17 September 2013, News Wires – Libya is expected to restore output to between 400,000 and 450,000 barrels per day with resumed production at El Sharara, Libya’s deputy oil minister has said.
One of the biggest oilfields in western Libya, El Sharara is to ramp up production after workers resumed pumping on Monday, Omar Shakmak said.
“Before Sharara (resumed production) it was around 230,000 barrels per day, now we’re expecting 400,000 to 450,000 barrels per day,” Shakmak told Reuters on the sidelines of an investment conference in London.
On Monday, a senior Libyan oil official said El Sharara would reach full output by Friday.
The government has been locked in talks with feuding tribes, militia and protester groups over the past two months as output collapsed to a tenth of Libya’s maximum capacity of 1.5 million barrels per day.
The worst disruption since the 2011 revolution has already cost Libya and Western companies such as Italy’s Eni and US Marathon billions of dollars in lost revenue and has contributed to a spike in global prices to a six-month high during August.
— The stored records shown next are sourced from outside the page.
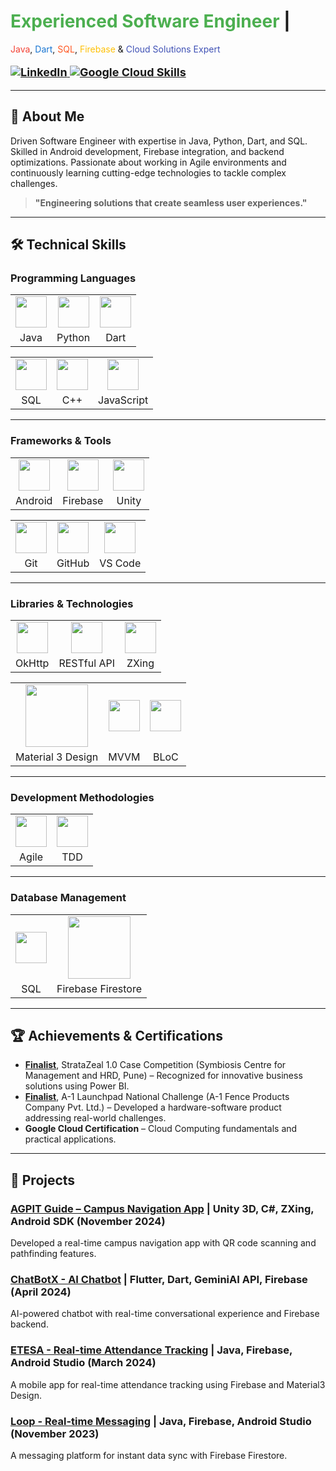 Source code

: # <span style="color: #4CAF50;">Experienced Software Engineer</span> | 
   <span style="color: #F44336;">Java</span>, 
   <span style="color: #1976D2;">Dart</span>, 
   <span style="color: #FF5722;">SQL</span>, 
   <span style="color: #FFC107;">Firebase</span> & 
   <span style="color: #3F51B5;">Cloud Solutions Expert</span>

<p style="font-size: 18px; font-weight: bold;">
   <a href="https://www.linkedin.com/in/nikhileshwar-adam/" target="_blank">
      <img src="https://img.shields.io/badge/LinkedIn-Nikhileshwar%20Adam-blue?style=for-the-badge&logo=linkedin&logoColor=white" alt="LinkedIn" />
   </a>
   <a href="https://www.cloudskillsboost.google/public_profiles/79a13a9b-031c-4e9e-bc2b-93ec856a3b3f" target="_blank">
      <img src="https://img.shields.io/badge/Google%20Cloud-Skills-yellow?style=for-the-badge&logo=googlecloud&logoColor=white" alt="Google Cloud Skills" />
   </a>
</p>

---

## 📜 About Me
Driven Software Engineer with expertise in Java, Python, Dart, and SQL. Skilled in Android development, Firebase integration, and backend optimizations. Passionate about working in Agile environments and continuously learning cutting-edge technologies to tackle complex challenges.

> **"Engineering solutions that create seamless user experiences."**

---

## 🛠️ Technical Skills

### Programming Languages
<table style="text-align: center;">
  <tr>
    <td><img src="https://brandslogos.com/wp-content/uploads/images/large/java-logo-1.png" width="50" height="50" /></td>
    <td><img src="https://img.icons8.com/fluency/50/000000/python.png" width="50" height="50" /></td>
    <td><img src="https://upload.wikimedia.org/wikipedia/commons/thumb/f/fe/Dart_programming_language_logo.svg/1024px-Dart_programming_language_logo.svg.png" style="width: 50px; height: auto;" /></td>
  </tr>
  <tr>
    <td>Java</td>
    <td>Python</td>
    <td>Dart</td>
  </tr>
</table>

<table style="text-align: center;">
  <tr>
    <td><img src="https://upload.wikimedia.org/wikipedia/commons/8/87/Sql_data_base_with_logo.png" style="width: 50px; height: auto;" /></td>
    <td><img src="https://w7.pngwing.com/pngs/46/626/png-transparent-c-logo-the-c-programming-language-computer-icons-computer-programming-source-code-programming-miscellaneous-template-blue-thumbnail.png" width="50" height="50" /></td>
    <td><img src="https://img.icons8.com/fluency/50/000000/javascript.png" width="50" height="50" /></td>
  </tr>
  <tr>
    <td>SQL</td>
    <td>C++</td>
    <td>JavaScript</td>
  </tr>
</table>

---

### Frameworks & Tools
<table style="text-align: center;">
  <tr>
    <td><img src="https://blogger.googleusercontent.com/img/b/R29vZ2xl/AVvXsEgX98TKIsaJF7D4wnq7YBOuMjtYH-6D5Kgm7m7VbRek7cQIGN7TNVtJMDIbSiEG5KgcGyGpgGxEOz7u9v-WhQASrQrjvCQF8-RQ7PsZpA6djqK7RA7mXrnt6aYiac8voLef_mhP-s_TucPVEP1vvmUBjspmjA2RdrbvIqVwYXQJZ1fwPyamJIxXTrgMVmg/s1600/image1.png" width="50" height="50" /></td>
    <td><img src="https://encrypted-tbn0.gstatic.com/images?q=tbn:ANd9GcTuawUuQCcq6fD-KpdmL4QixUOyqQqdrVNIDg&s" width="50" height="50" /></td>
    <td><img src="https://img.icons8.com/fluency/50/000000/unity.png" width="50" height="50" /></td>
  </tr>
  <tr>
    <td>Android</td>
    <td>Firebase</td>
    <td>Unity</td>
  </tr>
</table>

<table style="text-align: center;">
  <tr>
    <td><img src="https://encrypted-tbn0.gstatic.com/images?q=tbn:ANd9GcQGp2RKrzqJF2Cu3dxnk2RGK_F7SSloJG-Wyw&s" width="50" height="50" /></td>
    <td><img src="https://img.icons8.com/fluency/50/000000/github.png" width="50" height="50" /></td>
    <td><img src="https://encrypted-tbn0.gstatic.com/images?q=tbn:ANd9GcS9E5HZlsBUfIyQdZy53DBNd5c9aIxECWdFww&s" width="50" height="50" /></td>
  </tr>
  <tr>
    <td>Git</td>
    <td>GitHub</td>
    <td>VS Code</td>
  </tr>
</table>

---

### Libraries & Technologies
<table style="text-align: center;">
  <tr>
    <td><img src="https://img.shields.io/badge/OkHttp-4D4D4D?style=for-the-badge&logo=okhttp&logoColor=white" width="50" height="50" /></td>
    <td><img src="https://img.icons8.com/fluency/50/000000/api.png" width="50" height="50" /></td>
    <td><img src="https://img.icons8.com/fluency/50/000000/barcode.png" width="50" height="50" /></td>
  </tr>
  <tr>
    <td>OkHttp</td>
    <td>RESTful API</td>
    <td>ZXing</td>
  </tr>
</table>

<table style="text-align: center;">
  <tr>
    <td><img src="https://img.shields.io/badge/Material_Design-6200EE?style=for-the-badge&logo=material-design&logoColor=white" style="width: 100px; height: auto;" /></td>
    <td><img src="https://img.shields.io/badge/MVVM-FF5722?style=for-the-badge&logo=java&logoColor=white" width="50" height="50" /></td>
    <td><img src="https://img.shields.io/badge/BLoC-0288D1?style=for-the-badge&logo=flutter&logoColor=white" width="50" height="50" /></td>
  </tr>
  <tr>
    <td>Material 3 Design</td>
    <td>MVVM</td>
    <td>BLoC</td>
  </tr>
</table>

---

### Development Methodologies
<table style="text-align: center;">
  <tr>
    <td><img src="https://e7.pngegg.com/pngimages/446/260/png-clipart-agile-software-development-software-development-process-waterfall-model-systems-development-life-cycle-others-text-logo.png" width="50" height="50" /></td>
    <td><img src="https://www.perfecto.io/sites/default/files/styles/social_preview_image/public/image/2022-08/image-blog-test-driven-data.jpg?itok=smKqN5Dl" width="50" height="50" /></td>
  </tr>
  <tr>
    <td>Agile</td>
    <td>TDD</td>
  </tr>
</table>

---

### Database Management
<table style="text-align: center;">
  <tr>
    <td><img src="https://upload.wikimedia.org/wikipedia/commons/8/87/Sql_data_base_with_logo.png" style="width: 50px; height: auto;" /></td>
    <td><img src="https://img.shields.io/badge/Firebase_Firestore-FFCB2B?style=for-the-badge&logo=firebase&logoColor=white" style="width: 100px; height: auto;" /></td>
  </tr>
  <tr>
    <td>SQL</td>
    <td>Firebase Firestore</td>
  </tr>
</table>

---

## 🏆 Achievements & Certifications
- **[Finalist](https://www.linkedin.com/posts/nikhileshwar-adam_stratazeal-competition-powerbi-activity-7002153192764289024-FJzJ)**, StrataZeal 1.0 Case Competition (Symbiosis Centre for Management and HRD, Pune) – Recognized for innovative business solutions using Power BI.
- **[Finalist](https://www.linkedin.com/posts/nikhileshwar-adam_a1-launchpad-national-challenge-activity-7002539516851733504-WY2Y)**, A-1 Launchpad National Challenge (A-1 Fence Products Company Pvt. Ltd.) – Developed a hardware-software product addressing real-world challenges.
- **Google Cloud Certification** – Cloud Computing fundamentals and practical applications.

---

## 🔧 Projects

### [AGPIT Guide – Campus Navigation App](#) | Unity 3D, C#, ZXing, Android SDK (November 2024)
Developed a real-time campus navigation app with QR code scanning and pathfinding features.

### [ChatBotX - AI Chatbot](https://github.com/username/chatbotx) | Flutter, Dart, GeminiAI API, Firebase (April 2024)
AI-powered chatbot with real-time conversational experience and Firebase backend.

### [ETESA - Real-time Attendance Tracking](https://github.com/username/etesa) | Java, Firebase, Android Studio (March 2024)
A mobile app for real-time attendance tracking using Firebase and Material3 Design.

### [Loop - Real-time Messaging](https://github.com/username/loop) | Java, Firebase, Android Studio (November 2023)
A messaging platform for instant data sync with Firebase Firestore.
Libya is losing some $130 million a day due to the protests that have crippled the North African’s oil sector, prime minister Ali Zeidan told the same conference.
Zeidan insisted he still wanted to solve the crisis through dialogue rather than force.
“We are going to work on solving this problem. When blood is shed, the loss will be greater,” he said.
Zeidan said output was also resuming at the El Feel oilfield in southwestern Libya and that the Marsa al-Brega port had started to export again.